What you have is a civil problem. 

You didn't have these access issues spelled out in your contract?

Check with the city and also what the deeds may say about access.


----------



## The Coastal Craftsman (Jun 29, 2009)

I have seen them pump jack things mounted the reverse way for mounting closer to the house. I have no experience with them but seen it done a few times.


----------



## greg24k (May 19, 2007)

Sometimes zero clearance lots have an easement which gives one the right to use the property of another person or they have the "right of way" which gives the homeowner right to pass over or across the property of another person to perform maintenance, etc on their own property, etc. Have the Homeowner you working for to find out if that's the case there.


----------



## muskoka guy (Nov 16, 2013)

Any chance a genie boom would reach it. We have used 75 ft ones to go over roofs and work on the other side of the house before.


----------



## tedanderson (May 19, 2010)

greg24k said:


> Sometimes zero clearance lots have an easement which gives one the right to use the property of another person or they have the "right of way"
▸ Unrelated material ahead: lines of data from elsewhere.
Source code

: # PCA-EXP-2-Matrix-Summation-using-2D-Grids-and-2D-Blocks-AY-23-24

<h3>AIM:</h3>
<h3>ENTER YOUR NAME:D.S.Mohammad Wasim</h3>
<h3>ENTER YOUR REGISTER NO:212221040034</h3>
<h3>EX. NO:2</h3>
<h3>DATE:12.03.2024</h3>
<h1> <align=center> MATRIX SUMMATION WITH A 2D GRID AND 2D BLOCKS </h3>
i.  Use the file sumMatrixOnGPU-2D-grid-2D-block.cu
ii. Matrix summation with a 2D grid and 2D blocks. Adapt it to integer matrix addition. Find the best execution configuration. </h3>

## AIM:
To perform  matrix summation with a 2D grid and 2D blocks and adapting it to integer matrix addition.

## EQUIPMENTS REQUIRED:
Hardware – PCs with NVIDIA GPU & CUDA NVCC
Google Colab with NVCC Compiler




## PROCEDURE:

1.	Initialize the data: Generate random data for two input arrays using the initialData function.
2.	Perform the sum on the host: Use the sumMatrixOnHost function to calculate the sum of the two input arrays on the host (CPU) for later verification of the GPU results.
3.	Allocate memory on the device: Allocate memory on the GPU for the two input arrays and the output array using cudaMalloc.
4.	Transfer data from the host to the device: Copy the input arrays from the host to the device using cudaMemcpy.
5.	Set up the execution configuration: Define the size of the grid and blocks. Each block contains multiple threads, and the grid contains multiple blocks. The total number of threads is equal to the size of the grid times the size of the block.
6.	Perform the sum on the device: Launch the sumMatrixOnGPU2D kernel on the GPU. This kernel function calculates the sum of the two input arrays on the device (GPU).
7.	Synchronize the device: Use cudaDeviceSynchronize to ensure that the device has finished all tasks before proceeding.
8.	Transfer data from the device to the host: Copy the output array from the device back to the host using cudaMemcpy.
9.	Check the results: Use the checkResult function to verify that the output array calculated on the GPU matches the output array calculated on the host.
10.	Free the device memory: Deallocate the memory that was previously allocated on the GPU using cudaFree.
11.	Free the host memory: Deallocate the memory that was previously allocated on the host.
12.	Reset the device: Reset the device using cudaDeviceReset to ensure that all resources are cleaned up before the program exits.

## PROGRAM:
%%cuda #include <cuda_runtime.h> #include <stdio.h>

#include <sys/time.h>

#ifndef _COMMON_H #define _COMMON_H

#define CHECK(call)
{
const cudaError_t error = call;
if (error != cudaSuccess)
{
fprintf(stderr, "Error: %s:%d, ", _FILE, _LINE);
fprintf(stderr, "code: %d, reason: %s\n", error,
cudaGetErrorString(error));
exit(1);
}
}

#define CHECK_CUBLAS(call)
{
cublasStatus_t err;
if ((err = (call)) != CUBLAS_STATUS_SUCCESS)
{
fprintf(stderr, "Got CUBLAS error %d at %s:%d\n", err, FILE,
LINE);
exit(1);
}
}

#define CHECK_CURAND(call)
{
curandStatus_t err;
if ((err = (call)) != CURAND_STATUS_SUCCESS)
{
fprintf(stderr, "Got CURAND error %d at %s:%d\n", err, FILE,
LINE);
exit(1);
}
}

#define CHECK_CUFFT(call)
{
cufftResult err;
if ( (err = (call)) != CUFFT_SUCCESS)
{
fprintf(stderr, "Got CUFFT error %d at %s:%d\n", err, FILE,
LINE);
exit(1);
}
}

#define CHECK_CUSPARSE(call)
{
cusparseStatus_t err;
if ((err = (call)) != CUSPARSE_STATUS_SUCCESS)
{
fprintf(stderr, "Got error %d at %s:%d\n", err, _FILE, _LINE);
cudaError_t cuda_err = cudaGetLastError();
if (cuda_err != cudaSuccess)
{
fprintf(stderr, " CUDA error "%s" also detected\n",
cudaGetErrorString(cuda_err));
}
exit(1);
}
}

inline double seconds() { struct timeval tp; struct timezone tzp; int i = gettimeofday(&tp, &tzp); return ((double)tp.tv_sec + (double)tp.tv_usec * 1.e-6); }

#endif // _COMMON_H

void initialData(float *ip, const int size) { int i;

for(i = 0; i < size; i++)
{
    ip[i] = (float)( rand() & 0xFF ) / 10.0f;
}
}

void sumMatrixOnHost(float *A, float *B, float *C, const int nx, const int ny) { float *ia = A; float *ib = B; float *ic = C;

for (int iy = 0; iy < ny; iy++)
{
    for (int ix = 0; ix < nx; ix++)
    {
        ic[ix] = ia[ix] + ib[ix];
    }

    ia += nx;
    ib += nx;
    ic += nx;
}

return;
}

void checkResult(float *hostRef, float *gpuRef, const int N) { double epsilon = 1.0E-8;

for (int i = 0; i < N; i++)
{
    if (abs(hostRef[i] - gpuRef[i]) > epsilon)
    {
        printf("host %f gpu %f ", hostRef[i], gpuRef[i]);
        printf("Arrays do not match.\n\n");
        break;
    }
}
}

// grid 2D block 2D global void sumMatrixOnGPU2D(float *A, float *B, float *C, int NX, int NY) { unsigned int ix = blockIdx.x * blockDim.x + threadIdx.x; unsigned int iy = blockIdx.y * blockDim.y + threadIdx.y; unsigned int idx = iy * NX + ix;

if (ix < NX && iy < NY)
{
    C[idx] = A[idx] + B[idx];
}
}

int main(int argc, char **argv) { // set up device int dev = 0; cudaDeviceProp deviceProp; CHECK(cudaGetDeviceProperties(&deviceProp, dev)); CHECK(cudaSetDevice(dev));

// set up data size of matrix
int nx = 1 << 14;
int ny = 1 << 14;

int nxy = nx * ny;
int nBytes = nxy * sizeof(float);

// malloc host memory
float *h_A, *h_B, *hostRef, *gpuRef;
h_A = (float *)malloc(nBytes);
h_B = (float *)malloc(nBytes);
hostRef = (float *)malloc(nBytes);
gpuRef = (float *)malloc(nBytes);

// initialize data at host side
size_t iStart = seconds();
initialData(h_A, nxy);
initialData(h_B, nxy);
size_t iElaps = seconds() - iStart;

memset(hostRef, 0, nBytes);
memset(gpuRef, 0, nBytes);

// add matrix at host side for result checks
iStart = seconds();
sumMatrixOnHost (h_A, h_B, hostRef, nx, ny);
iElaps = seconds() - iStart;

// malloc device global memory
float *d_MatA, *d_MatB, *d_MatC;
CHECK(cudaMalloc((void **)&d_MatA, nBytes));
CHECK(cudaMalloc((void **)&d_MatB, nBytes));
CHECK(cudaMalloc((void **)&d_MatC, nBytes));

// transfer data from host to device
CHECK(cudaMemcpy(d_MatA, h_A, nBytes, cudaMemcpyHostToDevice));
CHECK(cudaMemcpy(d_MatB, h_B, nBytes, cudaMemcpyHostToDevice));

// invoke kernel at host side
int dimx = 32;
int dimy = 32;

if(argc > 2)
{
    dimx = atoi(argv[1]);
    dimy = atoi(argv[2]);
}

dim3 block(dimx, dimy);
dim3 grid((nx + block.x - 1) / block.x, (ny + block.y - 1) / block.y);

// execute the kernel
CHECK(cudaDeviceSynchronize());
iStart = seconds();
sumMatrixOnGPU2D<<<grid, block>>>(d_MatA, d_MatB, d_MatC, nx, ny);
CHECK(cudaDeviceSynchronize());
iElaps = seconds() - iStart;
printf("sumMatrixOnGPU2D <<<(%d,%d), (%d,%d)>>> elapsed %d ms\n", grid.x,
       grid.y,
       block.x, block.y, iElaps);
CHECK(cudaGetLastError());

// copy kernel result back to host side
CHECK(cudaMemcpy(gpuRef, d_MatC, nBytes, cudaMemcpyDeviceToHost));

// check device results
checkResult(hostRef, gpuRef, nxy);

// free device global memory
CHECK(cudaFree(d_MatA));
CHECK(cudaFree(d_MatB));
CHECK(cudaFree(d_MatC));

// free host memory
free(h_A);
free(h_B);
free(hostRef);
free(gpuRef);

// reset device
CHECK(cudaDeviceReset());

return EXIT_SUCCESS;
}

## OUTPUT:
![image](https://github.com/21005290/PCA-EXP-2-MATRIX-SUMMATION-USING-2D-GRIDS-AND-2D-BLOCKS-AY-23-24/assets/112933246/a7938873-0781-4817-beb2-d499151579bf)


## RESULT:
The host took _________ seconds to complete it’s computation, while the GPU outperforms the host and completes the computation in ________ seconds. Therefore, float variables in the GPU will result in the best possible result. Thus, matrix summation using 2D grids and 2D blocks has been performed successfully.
That's exactly what you do. I'm thinking that there may already be one in place for the purpose of public utilities. 

I had a similar situation where the neighbor was just saying no because she could. My customer went to court and pleaded his case stating that he needed to preserve his property and prevent neighborhood blight. 30 days later it was all done and we didn't even have to notify the neighbor. I went and did my work and it didn't become an incident but that's how we got around it.


----------



## abacab (Sep 16, 2009)

Getting in there with a boom isn't feasable. One foot is equal to my foot. I couldn't swing a hammer or even have my bent arm not protrude nto his property. Ever try to side with your nose against the house? It would be dangerous as well. It's already put me in danger having to work on the fascia from the roof rather than off a ladder. There is a power line there as well.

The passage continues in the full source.